In the Shree Sahjanand Girls Institute hostel, Kutch University, Bhuj, a soiled sanitary napkin found in the hostel garden, triggered a chain reaction that no one could have foreseen.
On discovery of the sanitary napkin, the hostel warden informed the Principal Rita Raniga, who then summoned all the girls to the common room. Rita Raniga then delivered a lecture on the Swaminarayan Sect rules about menstruation that have been devised for the ‘greater good’.
According to these rules, girls who are on their period cannot stay in the hostel and must instead live in the basement. They cannot have physical contact with anyone.
They cannot enter the kitchen. They cannot enter any temples. They have to maintain separate belongings including crockery and clean them after their period is done. They have to sit on the backbenches during lessons.

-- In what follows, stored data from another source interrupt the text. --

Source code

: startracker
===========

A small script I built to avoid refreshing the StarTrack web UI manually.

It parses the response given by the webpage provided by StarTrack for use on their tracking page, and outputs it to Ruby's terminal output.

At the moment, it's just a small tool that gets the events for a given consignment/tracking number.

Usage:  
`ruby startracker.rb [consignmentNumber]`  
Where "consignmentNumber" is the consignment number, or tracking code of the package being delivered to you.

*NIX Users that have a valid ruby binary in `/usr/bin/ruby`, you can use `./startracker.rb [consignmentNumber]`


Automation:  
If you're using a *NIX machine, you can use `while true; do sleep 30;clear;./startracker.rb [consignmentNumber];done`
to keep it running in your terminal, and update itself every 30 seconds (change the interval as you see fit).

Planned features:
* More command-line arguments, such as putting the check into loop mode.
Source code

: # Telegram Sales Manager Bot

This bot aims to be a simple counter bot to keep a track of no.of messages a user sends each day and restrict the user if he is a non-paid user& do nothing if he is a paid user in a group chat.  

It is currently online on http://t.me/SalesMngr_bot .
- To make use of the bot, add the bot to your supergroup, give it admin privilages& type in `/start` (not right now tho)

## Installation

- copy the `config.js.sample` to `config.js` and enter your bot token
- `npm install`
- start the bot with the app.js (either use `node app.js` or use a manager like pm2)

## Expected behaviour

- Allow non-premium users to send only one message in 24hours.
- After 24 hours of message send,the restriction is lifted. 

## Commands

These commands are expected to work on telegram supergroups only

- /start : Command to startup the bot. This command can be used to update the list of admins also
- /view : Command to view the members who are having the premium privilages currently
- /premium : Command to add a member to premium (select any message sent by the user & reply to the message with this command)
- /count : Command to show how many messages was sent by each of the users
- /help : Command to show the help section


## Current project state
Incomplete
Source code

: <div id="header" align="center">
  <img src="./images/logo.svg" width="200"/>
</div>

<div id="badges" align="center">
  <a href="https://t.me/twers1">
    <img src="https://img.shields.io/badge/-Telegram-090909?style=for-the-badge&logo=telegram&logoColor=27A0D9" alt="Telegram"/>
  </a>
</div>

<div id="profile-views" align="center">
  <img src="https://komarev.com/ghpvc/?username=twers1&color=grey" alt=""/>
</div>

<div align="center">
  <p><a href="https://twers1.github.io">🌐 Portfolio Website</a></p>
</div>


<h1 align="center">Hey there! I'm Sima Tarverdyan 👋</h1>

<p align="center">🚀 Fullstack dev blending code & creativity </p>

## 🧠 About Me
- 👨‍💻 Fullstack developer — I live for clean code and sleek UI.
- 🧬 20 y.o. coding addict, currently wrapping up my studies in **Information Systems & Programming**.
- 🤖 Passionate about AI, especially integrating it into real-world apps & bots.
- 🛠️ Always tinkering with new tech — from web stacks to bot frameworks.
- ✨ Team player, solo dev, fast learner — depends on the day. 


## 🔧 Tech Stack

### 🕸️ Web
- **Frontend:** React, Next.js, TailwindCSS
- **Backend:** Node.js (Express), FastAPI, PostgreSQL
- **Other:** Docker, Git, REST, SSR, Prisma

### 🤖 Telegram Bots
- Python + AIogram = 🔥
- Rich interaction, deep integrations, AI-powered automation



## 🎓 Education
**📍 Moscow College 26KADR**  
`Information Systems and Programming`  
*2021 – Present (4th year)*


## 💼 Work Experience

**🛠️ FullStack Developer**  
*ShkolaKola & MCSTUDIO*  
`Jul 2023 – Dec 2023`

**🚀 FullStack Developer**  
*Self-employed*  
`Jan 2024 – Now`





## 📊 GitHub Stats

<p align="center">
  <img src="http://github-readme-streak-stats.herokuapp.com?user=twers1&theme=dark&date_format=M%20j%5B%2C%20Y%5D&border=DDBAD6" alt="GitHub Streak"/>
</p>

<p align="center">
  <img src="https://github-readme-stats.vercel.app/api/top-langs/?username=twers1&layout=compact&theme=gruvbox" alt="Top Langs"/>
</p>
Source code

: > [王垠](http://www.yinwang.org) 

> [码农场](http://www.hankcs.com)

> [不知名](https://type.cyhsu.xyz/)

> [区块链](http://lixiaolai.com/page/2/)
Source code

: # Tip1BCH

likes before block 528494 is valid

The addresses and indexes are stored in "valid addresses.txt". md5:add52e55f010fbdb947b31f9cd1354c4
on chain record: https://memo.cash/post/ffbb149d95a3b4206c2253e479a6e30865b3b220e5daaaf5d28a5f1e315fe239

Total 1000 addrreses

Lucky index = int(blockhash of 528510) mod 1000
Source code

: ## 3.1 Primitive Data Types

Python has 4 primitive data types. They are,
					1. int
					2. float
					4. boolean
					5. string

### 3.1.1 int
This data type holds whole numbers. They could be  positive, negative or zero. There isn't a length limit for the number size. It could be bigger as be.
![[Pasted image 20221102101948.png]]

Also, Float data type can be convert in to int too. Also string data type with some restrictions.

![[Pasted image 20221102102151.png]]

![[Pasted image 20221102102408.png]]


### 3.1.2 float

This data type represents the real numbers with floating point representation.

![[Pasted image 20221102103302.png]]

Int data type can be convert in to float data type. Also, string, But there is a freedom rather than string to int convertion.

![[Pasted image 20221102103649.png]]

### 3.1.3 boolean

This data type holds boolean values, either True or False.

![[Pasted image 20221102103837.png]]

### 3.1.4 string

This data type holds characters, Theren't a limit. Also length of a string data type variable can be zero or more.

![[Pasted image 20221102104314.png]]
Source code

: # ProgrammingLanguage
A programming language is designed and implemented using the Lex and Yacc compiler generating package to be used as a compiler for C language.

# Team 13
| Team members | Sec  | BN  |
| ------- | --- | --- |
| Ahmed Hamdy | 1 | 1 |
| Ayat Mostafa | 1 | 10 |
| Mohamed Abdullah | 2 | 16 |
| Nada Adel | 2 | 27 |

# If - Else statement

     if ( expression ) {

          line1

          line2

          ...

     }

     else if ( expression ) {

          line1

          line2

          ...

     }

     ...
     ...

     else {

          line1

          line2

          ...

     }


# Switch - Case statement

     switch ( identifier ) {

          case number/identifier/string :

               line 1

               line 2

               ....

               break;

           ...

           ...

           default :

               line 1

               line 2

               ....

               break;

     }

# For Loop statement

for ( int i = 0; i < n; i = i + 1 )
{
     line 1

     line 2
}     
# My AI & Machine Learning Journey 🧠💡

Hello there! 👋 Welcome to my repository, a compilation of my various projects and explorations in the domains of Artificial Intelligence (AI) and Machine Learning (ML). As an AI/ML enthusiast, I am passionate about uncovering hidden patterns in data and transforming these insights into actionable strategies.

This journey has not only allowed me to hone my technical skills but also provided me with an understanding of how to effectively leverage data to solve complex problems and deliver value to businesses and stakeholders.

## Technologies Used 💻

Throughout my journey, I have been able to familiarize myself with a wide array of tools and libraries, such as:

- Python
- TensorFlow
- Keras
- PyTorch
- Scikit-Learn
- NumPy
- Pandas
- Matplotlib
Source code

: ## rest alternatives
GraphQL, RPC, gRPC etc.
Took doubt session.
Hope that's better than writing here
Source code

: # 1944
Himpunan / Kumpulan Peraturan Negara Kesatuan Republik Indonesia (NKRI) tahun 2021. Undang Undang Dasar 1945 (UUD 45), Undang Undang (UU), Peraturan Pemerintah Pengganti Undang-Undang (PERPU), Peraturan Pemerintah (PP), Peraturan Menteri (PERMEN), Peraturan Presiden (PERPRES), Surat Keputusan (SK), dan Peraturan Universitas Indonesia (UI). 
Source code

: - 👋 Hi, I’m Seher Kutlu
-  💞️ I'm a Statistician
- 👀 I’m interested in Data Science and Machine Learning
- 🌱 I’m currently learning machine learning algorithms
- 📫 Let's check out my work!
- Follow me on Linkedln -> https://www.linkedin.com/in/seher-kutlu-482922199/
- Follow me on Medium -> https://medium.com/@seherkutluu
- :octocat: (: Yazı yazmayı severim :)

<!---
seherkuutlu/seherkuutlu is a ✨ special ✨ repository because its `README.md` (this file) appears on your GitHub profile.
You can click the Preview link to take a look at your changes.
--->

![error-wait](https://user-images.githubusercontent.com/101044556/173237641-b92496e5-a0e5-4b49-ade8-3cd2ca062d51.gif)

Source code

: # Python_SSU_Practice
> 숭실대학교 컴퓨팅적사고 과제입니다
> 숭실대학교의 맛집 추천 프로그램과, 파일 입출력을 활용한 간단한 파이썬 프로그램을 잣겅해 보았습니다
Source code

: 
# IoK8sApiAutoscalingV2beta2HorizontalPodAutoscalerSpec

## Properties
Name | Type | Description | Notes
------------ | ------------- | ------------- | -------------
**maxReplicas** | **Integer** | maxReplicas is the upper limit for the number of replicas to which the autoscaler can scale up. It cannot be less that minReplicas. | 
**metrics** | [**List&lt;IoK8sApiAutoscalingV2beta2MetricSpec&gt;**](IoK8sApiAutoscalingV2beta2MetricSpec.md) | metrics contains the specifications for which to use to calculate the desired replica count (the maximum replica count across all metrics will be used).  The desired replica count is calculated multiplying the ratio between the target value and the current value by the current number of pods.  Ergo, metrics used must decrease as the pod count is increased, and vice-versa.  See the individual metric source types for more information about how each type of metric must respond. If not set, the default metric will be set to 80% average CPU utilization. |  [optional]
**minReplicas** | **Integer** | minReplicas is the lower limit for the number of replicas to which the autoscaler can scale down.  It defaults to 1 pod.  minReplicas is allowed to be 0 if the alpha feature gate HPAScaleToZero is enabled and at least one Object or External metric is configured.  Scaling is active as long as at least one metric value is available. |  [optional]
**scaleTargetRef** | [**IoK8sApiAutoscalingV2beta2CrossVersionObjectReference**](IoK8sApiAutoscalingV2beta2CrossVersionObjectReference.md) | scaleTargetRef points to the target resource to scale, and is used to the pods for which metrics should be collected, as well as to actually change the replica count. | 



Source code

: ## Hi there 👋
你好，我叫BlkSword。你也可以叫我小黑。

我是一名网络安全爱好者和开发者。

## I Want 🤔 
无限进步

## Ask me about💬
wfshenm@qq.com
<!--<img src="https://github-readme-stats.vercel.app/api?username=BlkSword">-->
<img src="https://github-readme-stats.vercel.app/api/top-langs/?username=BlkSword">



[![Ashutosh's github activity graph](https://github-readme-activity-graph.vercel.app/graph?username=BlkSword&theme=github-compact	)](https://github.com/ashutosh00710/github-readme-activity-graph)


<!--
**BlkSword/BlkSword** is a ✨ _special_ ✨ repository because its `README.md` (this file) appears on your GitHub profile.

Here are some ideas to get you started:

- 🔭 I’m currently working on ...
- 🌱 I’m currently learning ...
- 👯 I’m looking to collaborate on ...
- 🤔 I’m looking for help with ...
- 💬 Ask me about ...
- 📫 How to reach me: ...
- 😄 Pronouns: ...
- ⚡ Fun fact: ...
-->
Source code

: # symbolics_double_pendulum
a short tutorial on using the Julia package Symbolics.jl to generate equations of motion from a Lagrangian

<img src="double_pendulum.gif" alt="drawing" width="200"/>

The Principal then asked which girls were responsible for the guilty sanitary napkin and two of them confessed. Not satisfied with this, however, the Principal along with a few female teachers, took the girls to the bathroom, one by one, and asked them to strip in front of them, to prove whether they were menstruating or not.
68 girls were put through this torture.
The girls tried to approach the college trustee, Pravid Pindoria, who asked them to forget about the incident. When questioned about it by the media, Pindoria claimed that these were strict rules that were followed by the Sect.
He did admit that the matter may have been taken too far and that legitimate action would be taken.
An FIR has been filed at Bhuj ‘A’ Division police station against the Principal, peon, rector and lawyer of the college under IPC Sections 384 extortion, 355 assault, 294 obscenity, 506(2) criminal intimidation and 505(3) public mischief.
“This is absolutely medieval. We are talking about reaching the Moon and looking for water on Mars and yet we think our girls who are going through a completely natural biological process are ‘impure'”
-Brinda Adige, Women’s Rights Activist
Swamy Chakrapani, President of the Hindu Mahasabha, defended the archaic and sexist rules of the Swaminarayan Sect, stating that while the actions of the college were reprehensible, the rules were proposed to provide a convenient facility to the girls, out of respect for their delicate constitution.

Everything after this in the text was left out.